- Task directions
In this exercise, retype exactly the lines from the start of the entries through the line bearing "[Linkedin](https://www.linkedin.com/in/johnty-g-315946b9/)", leaving every picture out.
[Opening Records supplied section]
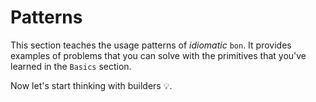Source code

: # Patterns

This section teaches the usage patterns of _idiomatic_ `bon`. It provides examples of problems that you can solve with the primitives that you've learned in the `Basics` section.

Now let's start thinking with builders 💡.
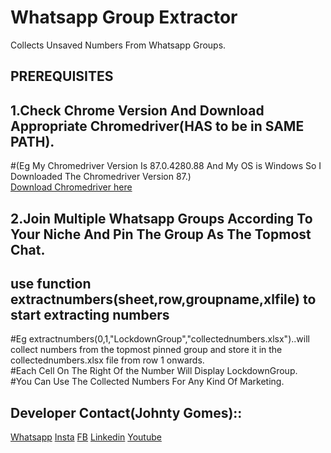 # Whatsapp Group Extractor
Collects Unsaved Numbers From Whatsapp Groups.

## PREREQUISITES
## 1.Check Chrome Version And Download Appropriate Chromedriver(HAS to be in SAME PATH).
#(Eg My Chromedriver Version Is 87.0.4280.88  And My OS is Windows So I Downloaded The Chromedriver Version 87.)<br>
[Download Chromedriver here](https://chromedriver.chromium.org/downloads)

## 2.Join Multiple Whatsapp Groups According To Your Niche And Pin The Group As The Topmost Chat.

## use function extractnumbers(sheet,row,groupname,xlfile) to start extracting numbers
#Eg extractnumbers(0,1,"LockdownGroup","collectednumbers.xlsx")..will collect numbers from the topmost pinned group and store it in the collectednumbers.xlsx file from row 1 onwards.<br>
#Each Cell On The Right Of the Number Will Display LockdownGroup.<br>
#You Can Use The Collected Numbers For Any Kind Of Marketing.

## Developer Contact(Johnty Gomes)::
[Whatsapp](http://api.whatsapp.com/send?phone=+919773211427)
[Insta](http://instagram.com/johntygomes7)
[FB](https://www.facebook.com/guitarical.guy.7/)
[Linkedin](https://www.linkedin.com/in/johnty-g-315946b9/)
[Youtube](https://www.youtube.com/c/GuitaricalMaster/)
[Closing Records supplied section]
- Result for this exercise
Source code

: # Patterns

This section teaches the usage patterns of _idiomatic_ `bon`. It provides examples of problems that you can solve with the primitives that you've learned in the `Basics` section.

Now let's start thinking with builders 💡.
 # Whatsapp Group Extractor
Collects Unsaved Numbers From Whatsapp Groups.

## PREREQUISITES
## 1.Check Chrome Version And Download Appropriate Chromedriver(HAS to be in SAME PATH).
#(Eg My Chromedriver Version Is 87.0.4280.88  And My OS is Windows So I Downloaded The Chromedriver Version 87.)<br>
[Download Chromedriver here](https://chromedriver.chromium.org/downloads)

## 2.Join Multiple Whatsapp Groups According To Your Niche And Pin The Group As The Topmost Chat.

## use function extractnumbers(sheet,row,groupname,xlfile) to start extracting numbers
#Eg extractnumbers(0,1,"LockdownGroup","collectednumbers.xlsx")..will collect numbers from the topmost pinned group and store it in the collectednumbers.xlsx file from row 1 onwards.<br>
#Each Cell On The Right Of the Number Will Display LockdownGroup.<br>
#You Can Use The Collected Numbers For Any Kind Of Marketing.

## Developer Contact(Johnty Gomes)::
[Whatsapp](http://api.whatsapp.com/send?phone=+919773211427)
[Insta](http://instagram.com/johntygomes7)
[FB](https://www.facebook.com/guitarical.guy.7/)
[Linkedin](https://www.linkedin.com/in/johnty-g-315946b9/)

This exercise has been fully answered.